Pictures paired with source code

————————

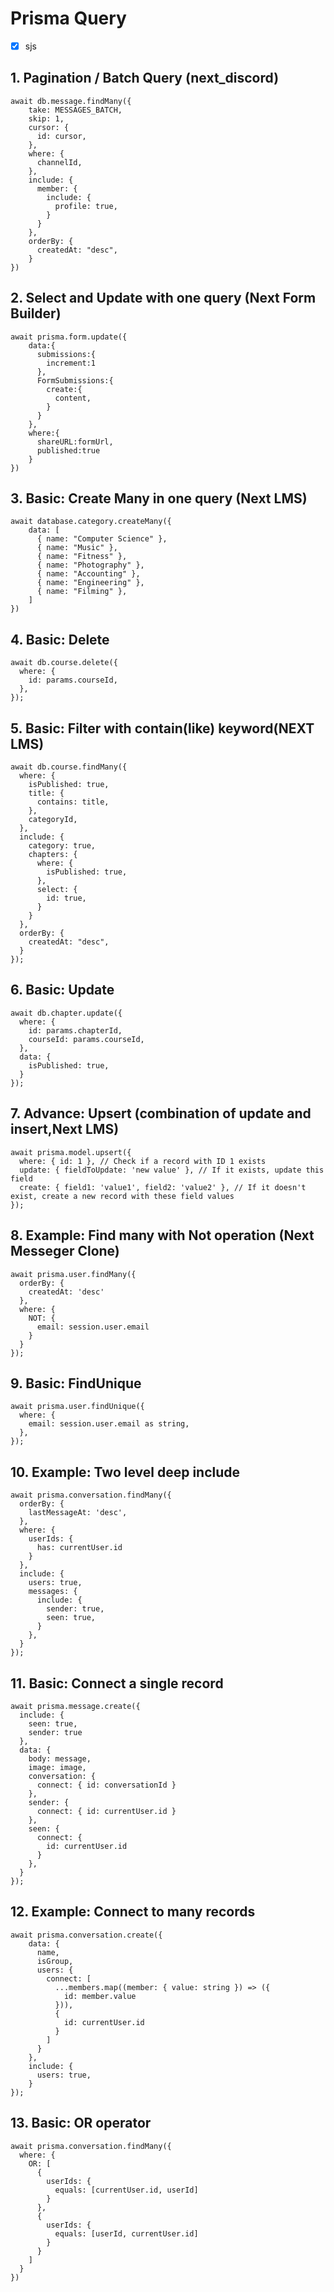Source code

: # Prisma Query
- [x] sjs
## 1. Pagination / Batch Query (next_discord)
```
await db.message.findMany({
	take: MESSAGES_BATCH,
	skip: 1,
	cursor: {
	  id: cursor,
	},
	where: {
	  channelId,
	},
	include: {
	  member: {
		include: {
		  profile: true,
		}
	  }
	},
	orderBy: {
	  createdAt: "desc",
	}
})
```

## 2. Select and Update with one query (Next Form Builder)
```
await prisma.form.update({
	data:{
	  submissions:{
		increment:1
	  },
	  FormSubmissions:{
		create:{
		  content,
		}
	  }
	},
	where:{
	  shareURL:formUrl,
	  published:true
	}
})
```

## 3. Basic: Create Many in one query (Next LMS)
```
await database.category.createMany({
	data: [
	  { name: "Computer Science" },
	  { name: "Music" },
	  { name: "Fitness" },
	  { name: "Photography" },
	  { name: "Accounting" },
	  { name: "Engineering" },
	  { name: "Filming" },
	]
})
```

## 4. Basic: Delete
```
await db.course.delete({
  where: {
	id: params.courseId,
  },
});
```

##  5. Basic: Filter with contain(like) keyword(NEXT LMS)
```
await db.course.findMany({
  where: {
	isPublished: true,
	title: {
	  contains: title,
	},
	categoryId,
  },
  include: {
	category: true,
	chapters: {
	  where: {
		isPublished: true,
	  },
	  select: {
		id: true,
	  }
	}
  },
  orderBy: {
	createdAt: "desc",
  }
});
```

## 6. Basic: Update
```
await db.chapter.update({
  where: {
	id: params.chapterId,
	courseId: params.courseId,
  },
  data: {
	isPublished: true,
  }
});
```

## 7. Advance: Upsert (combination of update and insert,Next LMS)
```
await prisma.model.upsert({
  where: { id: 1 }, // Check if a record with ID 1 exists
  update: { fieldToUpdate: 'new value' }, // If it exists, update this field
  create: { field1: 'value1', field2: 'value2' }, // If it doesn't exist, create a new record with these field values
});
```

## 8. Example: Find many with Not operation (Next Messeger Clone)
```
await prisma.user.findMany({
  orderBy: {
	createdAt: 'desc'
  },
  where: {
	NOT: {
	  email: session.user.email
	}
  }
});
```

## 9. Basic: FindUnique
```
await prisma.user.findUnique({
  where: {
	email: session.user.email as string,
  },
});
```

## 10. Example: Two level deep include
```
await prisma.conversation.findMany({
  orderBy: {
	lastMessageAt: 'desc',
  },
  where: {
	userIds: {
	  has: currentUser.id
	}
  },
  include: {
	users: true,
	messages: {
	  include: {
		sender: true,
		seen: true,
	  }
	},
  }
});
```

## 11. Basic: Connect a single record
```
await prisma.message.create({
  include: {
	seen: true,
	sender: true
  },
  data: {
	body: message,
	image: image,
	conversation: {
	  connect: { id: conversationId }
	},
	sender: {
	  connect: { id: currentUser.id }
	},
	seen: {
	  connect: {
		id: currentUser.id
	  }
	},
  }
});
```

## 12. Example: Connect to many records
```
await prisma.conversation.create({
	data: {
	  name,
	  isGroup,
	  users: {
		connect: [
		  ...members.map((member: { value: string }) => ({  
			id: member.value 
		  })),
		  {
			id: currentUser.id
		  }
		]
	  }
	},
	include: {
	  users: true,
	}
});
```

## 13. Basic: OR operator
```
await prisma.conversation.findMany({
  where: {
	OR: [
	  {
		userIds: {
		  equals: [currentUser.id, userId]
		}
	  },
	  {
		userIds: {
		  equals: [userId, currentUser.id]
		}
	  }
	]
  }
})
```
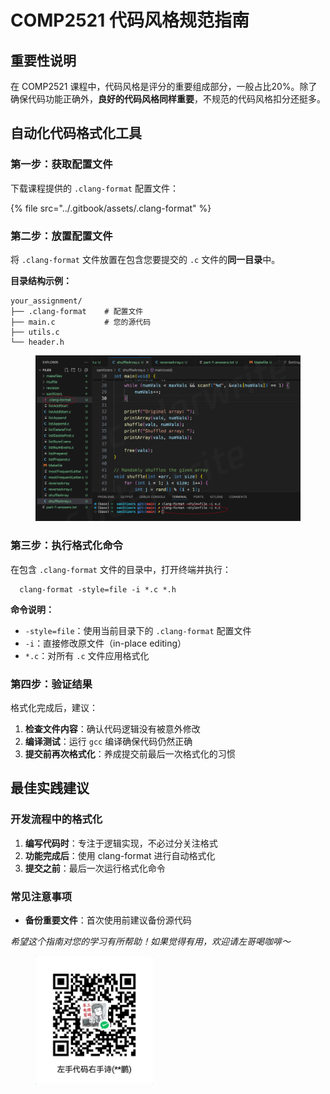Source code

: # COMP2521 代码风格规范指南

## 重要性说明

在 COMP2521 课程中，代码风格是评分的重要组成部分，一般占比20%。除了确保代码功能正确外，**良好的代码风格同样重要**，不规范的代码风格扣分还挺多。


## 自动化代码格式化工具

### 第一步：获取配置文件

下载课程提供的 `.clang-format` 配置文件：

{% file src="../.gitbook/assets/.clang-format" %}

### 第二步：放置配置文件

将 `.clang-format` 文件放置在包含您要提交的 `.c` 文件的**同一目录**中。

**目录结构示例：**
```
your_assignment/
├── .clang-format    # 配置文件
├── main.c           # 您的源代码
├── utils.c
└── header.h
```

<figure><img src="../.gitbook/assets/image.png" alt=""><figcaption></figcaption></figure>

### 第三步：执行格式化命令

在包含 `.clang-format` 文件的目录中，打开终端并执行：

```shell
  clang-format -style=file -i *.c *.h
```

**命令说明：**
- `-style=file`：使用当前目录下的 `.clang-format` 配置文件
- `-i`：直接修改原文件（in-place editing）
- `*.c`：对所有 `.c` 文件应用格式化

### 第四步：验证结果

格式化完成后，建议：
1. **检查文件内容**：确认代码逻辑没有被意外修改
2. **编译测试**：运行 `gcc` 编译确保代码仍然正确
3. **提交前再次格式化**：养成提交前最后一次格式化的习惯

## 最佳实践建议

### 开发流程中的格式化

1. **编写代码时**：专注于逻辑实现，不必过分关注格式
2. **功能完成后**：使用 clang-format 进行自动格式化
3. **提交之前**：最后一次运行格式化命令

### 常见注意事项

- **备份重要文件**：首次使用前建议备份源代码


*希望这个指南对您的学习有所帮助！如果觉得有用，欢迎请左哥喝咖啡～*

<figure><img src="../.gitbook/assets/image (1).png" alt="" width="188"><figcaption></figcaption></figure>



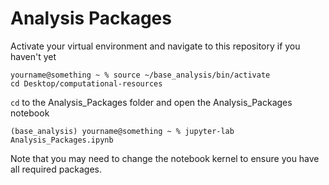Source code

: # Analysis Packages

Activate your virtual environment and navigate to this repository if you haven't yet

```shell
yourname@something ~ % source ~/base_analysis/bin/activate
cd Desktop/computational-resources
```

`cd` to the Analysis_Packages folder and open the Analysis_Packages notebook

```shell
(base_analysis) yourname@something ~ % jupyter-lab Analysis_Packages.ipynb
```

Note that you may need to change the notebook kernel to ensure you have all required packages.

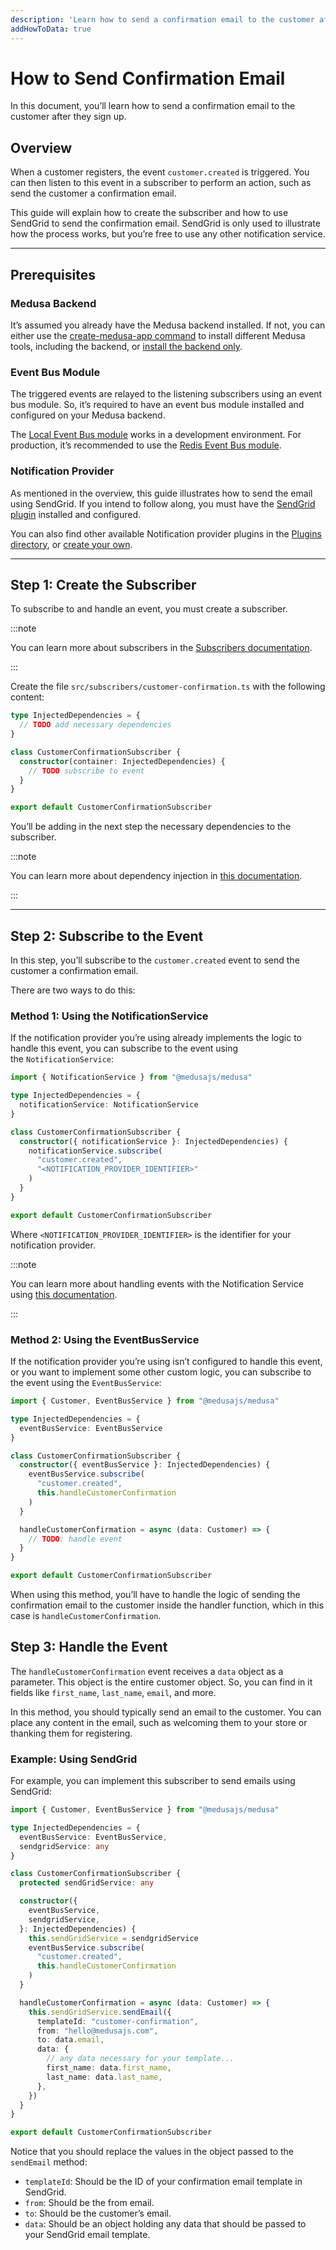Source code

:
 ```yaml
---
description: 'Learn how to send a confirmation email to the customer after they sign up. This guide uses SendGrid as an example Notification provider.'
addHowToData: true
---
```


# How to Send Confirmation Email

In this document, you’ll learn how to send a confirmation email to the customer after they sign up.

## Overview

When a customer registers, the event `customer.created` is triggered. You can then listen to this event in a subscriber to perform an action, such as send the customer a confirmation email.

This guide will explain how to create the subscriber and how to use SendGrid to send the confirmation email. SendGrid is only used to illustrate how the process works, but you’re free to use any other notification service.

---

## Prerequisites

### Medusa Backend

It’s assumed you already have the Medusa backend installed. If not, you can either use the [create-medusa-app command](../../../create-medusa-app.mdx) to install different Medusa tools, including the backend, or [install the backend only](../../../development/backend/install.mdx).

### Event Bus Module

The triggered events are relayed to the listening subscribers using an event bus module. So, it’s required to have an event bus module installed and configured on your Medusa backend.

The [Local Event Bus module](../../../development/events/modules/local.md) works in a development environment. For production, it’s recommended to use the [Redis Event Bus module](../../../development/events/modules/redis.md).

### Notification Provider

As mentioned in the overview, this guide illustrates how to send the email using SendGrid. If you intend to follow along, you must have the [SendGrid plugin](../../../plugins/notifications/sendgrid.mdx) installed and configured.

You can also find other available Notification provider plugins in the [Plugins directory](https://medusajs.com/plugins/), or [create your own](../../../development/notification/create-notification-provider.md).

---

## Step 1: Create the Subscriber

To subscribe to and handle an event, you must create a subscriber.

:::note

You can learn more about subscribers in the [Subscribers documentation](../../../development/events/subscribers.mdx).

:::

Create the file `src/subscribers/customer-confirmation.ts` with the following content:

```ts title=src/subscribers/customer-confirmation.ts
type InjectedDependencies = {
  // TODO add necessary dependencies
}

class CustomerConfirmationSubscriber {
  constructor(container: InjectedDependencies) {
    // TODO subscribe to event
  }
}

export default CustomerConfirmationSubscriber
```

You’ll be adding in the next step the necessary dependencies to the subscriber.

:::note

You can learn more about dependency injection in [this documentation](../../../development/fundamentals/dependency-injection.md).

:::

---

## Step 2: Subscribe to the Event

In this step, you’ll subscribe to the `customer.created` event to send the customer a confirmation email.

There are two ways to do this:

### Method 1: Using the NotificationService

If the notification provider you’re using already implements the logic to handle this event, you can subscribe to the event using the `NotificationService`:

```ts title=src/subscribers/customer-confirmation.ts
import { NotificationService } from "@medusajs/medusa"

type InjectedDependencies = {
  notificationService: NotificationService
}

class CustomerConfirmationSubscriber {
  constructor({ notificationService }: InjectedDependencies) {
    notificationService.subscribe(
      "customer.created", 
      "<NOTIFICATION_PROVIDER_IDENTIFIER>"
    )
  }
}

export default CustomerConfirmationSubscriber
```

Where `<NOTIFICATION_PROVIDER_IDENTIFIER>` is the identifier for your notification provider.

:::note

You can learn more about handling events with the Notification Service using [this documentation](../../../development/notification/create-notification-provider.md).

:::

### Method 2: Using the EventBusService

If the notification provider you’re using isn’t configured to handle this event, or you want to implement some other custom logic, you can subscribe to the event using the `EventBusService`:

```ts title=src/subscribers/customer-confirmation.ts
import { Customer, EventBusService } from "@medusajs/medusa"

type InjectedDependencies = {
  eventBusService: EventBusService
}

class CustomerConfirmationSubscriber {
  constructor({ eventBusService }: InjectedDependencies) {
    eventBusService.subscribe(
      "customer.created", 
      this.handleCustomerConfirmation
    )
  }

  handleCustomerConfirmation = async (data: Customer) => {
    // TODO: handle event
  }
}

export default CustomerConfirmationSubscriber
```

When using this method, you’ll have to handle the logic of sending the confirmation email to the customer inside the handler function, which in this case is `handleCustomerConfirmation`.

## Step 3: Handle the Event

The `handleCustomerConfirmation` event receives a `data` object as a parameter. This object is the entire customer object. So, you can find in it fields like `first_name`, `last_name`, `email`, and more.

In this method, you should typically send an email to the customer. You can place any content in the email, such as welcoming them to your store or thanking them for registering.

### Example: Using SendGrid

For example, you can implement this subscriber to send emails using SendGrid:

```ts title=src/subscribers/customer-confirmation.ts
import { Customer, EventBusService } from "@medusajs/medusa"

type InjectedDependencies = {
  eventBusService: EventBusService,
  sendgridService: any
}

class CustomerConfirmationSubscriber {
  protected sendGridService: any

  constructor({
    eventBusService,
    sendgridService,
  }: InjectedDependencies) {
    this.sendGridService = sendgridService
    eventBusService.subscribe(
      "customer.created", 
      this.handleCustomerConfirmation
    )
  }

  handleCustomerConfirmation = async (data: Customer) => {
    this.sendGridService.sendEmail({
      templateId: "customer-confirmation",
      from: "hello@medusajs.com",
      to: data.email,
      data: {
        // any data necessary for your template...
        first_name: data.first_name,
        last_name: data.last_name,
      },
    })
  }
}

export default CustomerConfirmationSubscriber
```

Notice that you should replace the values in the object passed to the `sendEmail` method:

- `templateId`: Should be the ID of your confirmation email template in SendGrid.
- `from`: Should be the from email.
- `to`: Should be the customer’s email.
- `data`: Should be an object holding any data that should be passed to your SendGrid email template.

————————

§ HOW TO COMPLETE THIS TASK
A verbatim reproduction is expected: starting at the line above that has "- **备份重要文件**：首次使用前建议备份源代码", ending at the line that has "Note that you", both included, and with no pictures and no other lines.

§ TASK RESPONSE
- **备份重要文件**：首次使用前建议备份源代码


*希望这个指南对您的学习有所帮助！如果觉得有用，欢迎请左哥喝咖啡～*

<figure><img src="../.gitbook/assets/image (1).png" alt="" width="188"><figcaption></figcaption></figure>



Source code

: # Analysis Packages

Activate your virtual environment and navigate to this repository if you haven't yet

```shell
yourname@something ~ % source ~/base_analysis/bin/activate
cd Desktop/computational-resources
```

`cd` to the Analysis_Packages folder and open the Analysis_Packages notebook

```shell
(base_analysis) yourname@something ~ % jupyter-lab Analysis_Packages.ipynb
```

Note that you may need to change the notebook kernel to ensure you have all required packages.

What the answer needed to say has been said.